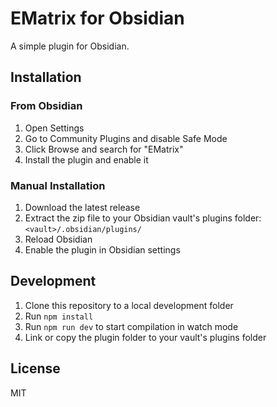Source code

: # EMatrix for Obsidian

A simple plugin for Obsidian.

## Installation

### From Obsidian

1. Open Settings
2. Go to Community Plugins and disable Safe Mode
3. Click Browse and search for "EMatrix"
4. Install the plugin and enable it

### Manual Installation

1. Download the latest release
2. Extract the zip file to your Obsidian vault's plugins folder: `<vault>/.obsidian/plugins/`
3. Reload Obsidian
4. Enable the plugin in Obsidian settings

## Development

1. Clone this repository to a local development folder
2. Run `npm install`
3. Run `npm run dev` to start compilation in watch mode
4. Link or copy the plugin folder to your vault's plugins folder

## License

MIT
▬▬▬▬▬▬
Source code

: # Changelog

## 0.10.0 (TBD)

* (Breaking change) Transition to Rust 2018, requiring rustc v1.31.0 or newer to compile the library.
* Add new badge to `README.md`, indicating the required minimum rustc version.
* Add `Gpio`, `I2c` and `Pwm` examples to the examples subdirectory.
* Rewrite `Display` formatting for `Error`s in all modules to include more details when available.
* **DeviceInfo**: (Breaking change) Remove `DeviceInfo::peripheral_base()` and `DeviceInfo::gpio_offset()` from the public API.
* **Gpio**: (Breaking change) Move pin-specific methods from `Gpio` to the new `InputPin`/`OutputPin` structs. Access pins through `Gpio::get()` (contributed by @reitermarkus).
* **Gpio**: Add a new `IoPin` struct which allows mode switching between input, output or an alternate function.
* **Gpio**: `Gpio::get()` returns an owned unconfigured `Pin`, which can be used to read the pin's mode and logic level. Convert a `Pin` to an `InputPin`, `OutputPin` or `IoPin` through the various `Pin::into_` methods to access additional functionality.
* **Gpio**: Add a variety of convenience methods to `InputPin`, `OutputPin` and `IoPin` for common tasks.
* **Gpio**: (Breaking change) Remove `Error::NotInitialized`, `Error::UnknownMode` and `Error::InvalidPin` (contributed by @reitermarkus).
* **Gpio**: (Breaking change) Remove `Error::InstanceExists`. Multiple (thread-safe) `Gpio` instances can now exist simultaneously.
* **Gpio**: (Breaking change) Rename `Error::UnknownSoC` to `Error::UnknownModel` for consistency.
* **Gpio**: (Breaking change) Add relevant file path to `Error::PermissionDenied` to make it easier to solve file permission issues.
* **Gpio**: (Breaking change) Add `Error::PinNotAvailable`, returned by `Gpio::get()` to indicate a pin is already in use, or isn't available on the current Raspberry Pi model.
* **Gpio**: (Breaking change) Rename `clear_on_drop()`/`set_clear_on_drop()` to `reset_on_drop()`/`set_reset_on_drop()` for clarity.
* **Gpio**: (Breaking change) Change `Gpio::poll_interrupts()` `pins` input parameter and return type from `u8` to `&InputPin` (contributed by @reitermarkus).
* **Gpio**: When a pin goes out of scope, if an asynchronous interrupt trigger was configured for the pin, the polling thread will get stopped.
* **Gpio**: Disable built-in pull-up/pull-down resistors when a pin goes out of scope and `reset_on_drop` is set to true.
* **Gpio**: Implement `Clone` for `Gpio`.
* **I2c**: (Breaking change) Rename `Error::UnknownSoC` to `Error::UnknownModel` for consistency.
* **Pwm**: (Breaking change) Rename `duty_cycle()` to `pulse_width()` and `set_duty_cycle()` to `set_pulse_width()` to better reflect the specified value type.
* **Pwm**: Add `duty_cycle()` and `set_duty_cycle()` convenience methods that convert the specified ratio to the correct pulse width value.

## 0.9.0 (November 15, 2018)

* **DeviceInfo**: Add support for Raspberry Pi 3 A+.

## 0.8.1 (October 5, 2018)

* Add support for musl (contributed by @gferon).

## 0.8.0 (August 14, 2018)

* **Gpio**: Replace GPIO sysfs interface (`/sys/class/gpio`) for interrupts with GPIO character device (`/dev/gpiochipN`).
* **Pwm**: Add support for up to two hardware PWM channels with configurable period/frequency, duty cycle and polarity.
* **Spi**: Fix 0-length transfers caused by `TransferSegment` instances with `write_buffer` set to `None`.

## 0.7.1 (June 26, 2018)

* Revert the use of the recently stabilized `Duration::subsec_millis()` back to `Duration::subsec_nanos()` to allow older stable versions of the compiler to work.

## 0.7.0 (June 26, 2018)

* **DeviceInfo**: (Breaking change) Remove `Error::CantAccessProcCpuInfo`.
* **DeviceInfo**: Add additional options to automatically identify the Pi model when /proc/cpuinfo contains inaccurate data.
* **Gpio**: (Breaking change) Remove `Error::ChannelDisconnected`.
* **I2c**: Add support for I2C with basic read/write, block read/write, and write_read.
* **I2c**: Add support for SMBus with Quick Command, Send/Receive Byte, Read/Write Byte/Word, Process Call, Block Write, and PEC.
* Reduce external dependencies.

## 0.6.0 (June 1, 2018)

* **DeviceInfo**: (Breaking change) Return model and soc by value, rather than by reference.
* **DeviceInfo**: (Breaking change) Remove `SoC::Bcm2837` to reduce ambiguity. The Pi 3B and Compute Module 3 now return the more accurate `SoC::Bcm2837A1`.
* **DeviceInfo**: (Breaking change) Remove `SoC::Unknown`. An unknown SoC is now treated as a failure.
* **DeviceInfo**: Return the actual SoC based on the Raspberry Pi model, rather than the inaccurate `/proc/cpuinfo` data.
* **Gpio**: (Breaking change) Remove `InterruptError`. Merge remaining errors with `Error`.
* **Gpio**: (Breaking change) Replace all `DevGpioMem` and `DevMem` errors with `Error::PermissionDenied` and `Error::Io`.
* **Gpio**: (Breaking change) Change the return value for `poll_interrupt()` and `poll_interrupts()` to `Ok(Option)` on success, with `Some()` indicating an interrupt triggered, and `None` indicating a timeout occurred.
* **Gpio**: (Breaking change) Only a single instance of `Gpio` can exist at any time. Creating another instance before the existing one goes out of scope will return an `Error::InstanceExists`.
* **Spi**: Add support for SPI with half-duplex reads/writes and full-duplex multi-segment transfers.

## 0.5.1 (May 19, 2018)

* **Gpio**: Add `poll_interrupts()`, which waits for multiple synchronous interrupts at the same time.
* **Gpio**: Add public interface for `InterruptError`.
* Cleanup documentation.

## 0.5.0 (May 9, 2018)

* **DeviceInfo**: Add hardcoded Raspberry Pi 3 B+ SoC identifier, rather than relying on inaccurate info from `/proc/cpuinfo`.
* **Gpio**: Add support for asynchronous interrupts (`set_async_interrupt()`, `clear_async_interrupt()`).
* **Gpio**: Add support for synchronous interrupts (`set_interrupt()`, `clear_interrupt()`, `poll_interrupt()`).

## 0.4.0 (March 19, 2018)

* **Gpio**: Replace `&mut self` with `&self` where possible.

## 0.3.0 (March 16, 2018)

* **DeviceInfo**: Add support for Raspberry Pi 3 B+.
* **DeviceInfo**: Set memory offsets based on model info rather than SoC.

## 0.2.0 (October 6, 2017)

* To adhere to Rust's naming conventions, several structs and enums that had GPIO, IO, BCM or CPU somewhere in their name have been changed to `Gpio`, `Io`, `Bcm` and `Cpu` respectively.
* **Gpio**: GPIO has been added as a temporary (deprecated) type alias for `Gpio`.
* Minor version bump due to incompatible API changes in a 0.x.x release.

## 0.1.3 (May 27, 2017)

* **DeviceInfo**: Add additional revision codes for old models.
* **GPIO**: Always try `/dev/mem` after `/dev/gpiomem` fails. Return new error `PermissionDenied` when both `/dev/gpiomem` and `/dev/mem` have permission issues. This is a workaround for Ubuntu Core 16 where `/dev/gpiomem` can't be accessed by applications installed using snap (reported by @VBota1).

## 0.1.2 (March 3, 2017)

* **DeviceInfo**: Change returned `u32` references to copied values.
▬▬▬▬▬▬
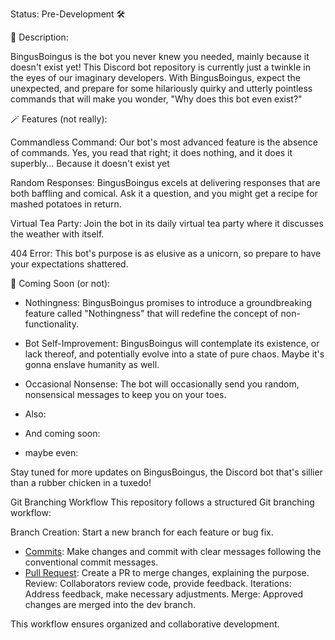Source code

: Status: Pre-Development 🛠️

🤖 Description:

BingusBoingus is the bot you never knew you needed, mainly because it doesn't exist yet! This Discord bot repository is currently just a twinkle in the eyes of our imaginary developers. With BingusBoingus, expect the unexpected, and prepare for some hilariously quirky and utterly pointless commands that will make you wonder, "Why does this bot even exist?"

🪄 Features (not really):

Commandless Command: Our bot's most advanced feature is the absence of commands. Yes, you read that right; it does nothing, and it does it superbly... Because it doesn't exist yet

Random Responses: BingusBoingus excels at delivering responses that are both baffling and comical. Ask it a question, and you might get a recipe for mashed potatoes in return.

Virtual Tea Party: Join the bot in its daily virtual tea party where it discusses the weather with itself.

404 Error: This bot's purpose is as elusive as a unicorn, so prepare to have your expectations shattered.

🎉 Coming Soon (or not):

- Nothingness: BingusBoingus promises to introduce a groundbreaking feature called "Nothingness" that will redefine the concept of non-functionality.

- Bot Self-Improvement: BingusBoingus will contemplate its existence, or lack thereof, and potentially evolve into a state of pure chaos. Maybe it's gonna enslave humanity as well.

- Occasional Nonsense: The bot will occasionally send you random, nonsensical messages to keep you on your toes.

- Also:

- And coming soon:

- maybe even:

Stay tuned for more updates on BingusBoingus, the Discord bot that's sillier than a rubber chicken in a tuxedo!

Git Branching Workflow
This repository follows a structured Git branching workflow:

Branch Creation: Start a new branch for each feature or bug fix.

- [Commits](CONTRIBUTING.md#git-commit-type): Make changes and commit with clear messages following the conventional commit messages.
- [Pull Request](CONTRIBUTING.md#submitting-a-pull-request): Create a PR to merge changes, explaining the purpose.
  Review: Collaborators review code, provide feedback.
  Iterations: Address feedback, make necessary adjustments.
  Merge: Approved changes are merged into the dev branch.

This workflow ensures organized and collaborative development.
▬▬▬▬▬▬
## What to work on:
Restate word for word only the lines above from the line containing "Status: Pre-Development 🛠️" to the line containing "BingusBoingus is the", both of them included.

## Output of the task:
: Status: Pre-Development 🛠️

🤖 Description:

BingusBoingus is the bot you never knew you needed, mainly because it doesn't exist yet! This Discord bot repository is currently just a twinkle in the eyes of our imaginary developers. With BingusBoingus, expect the unexpected, and prepare for some hilariously quirky and utterly pointless commands that will make you wonder, "Why does this bot even exist?"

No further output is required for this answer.